→ **DIRECTIONS FOR THIS TASK**
Please output exactly the part of the records below that opens with the line containing "the declaration block." and closes with the line containing "- Mastery of", both lines included, and nothing else.

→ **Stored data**
---

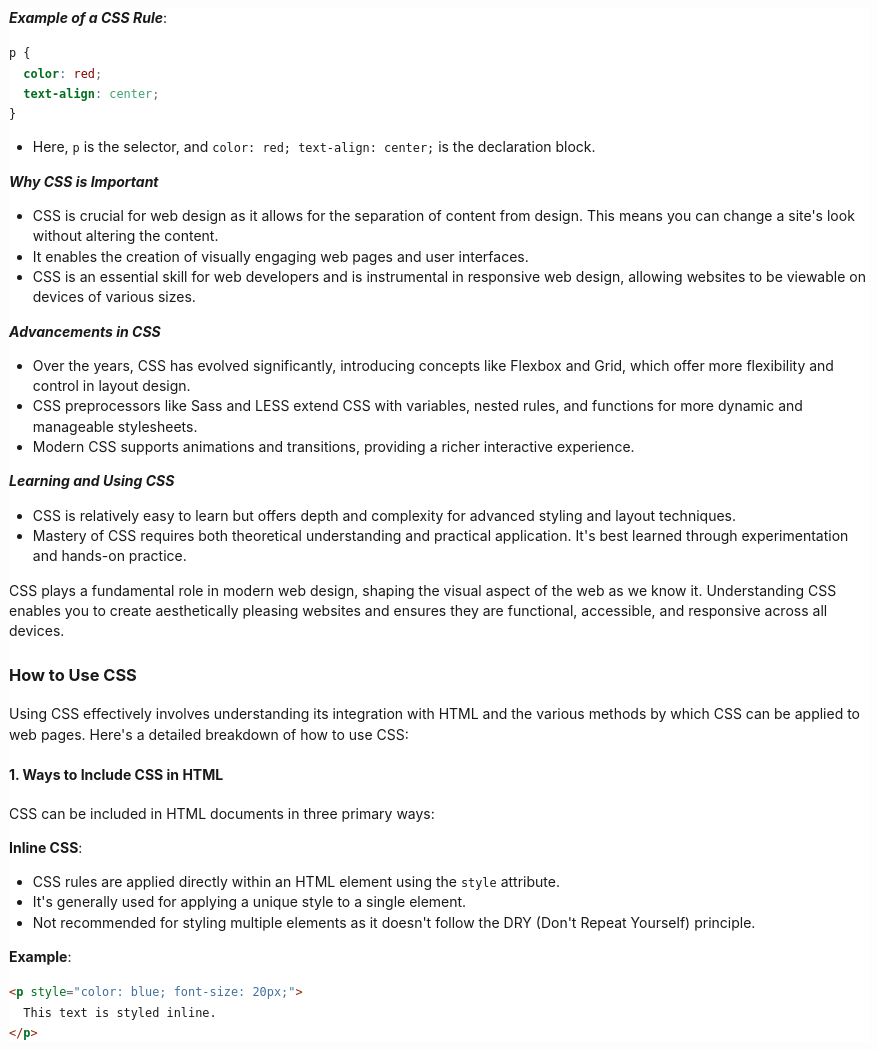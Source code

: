 **_Example of a CSS Rule_**:

```css
p {
  color: red;
  text-align: center;
}
```

- Here, `p` is the selector, and `color: red; text-align: center;` is the declaration block.

**_Why CSS is Important_**

- CSS is crucial for web design as it allows for the separation of content from design. This means you can change a site's look without altering the content.
- It enables the creation of visually engaging web pages and user interfaces.
- CSS is an essential skill for web developers and is instrumental in responsive web design, allowing websites to be viewable on devices of various sizes.

**_Advancements in CSS_**

- Over the years, CSS has evolved significantly, introducing concepts like Flexbox and Grid, which offer more flexibility and control in layout design.
- CSS preprocessors like Sass and LESS extend CSS with variables, nested rules, and functions for more dynamic and manageable stylesheets.
- Modern CSS supports animations and transitions, providing a richer interactive experience.

**_Learning and Using CSS_**

- CSS is relatively easy to learn but offers depth and complexity for advanced styling and layout techniques.
- Mastery of CSS requires both theoretical understanding and practical application. It's best learned through experimentation and hands-on practice.

CSS plays a fundamental role in modern web design, shaping the visual aspect of the web as we know it. Understanding CSS enables you to create aesthetically pleasing websites and ensures they are functional, accessible, and responsive across all devices.

### How to Use CSS

Using CSS effectively involves understanding its integration with HTML and the various methods by which CSS can be applied to web pages. Here's a detailed breakdown of how to use CSS:

#### 1. Ways to Include CSS in HTML

CSS can be included in HTML documents in three primary ways:

**Inline CSS**:

- CSS rules are applied directly within an HTML element using the `style` attribute.
- It's generally used for applying a unique style to a single element.
- Not recommended for styling multiple elements as it doesn't follow the DRY (Don't Repeat Yourself) principle.

**Example**:

```html
<p style="color: blue; font-size: 20px;">
  This text is styled inline.
</p>
```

---

→ **RESPONSE TO THIS EXERCISE**
- Here, `p` is the selector, and `color: red; text-align: center;` is the declaration block.

**_Why CSS is Important_**

- CSS is crucial for web design as it allows for the separation of content from design. This means you can change a site's look without altering the content.
- It enables the creation of visually engaging web pages and user interfaces.
- CSS is an essential skill for web developers and is instrumental in responsive web design, allowing websites to be viewable on devices of various sizes.

**_Advancements in CSS_**

- Over the years, CSS has evolved significantly, introducing concepts like Flexbox and Grid, which offer more flexibility and control in layout design.
- CSS preprocessors like Sass and LESS extend CSS with variables, nested rules, and functions for more dynamic and manageable stylesheets.
- Modern CSS supports animations and transitions, providing a richer interactive experience.

**_Learning and Using CSS_**

- CSS is relatively easy to learn but offers depth and complexity for advanced styling and layout techniques.
- Mastery of CSS requires both theoretical understanding and practical application. It's best learned through experimentation and hands-on practice.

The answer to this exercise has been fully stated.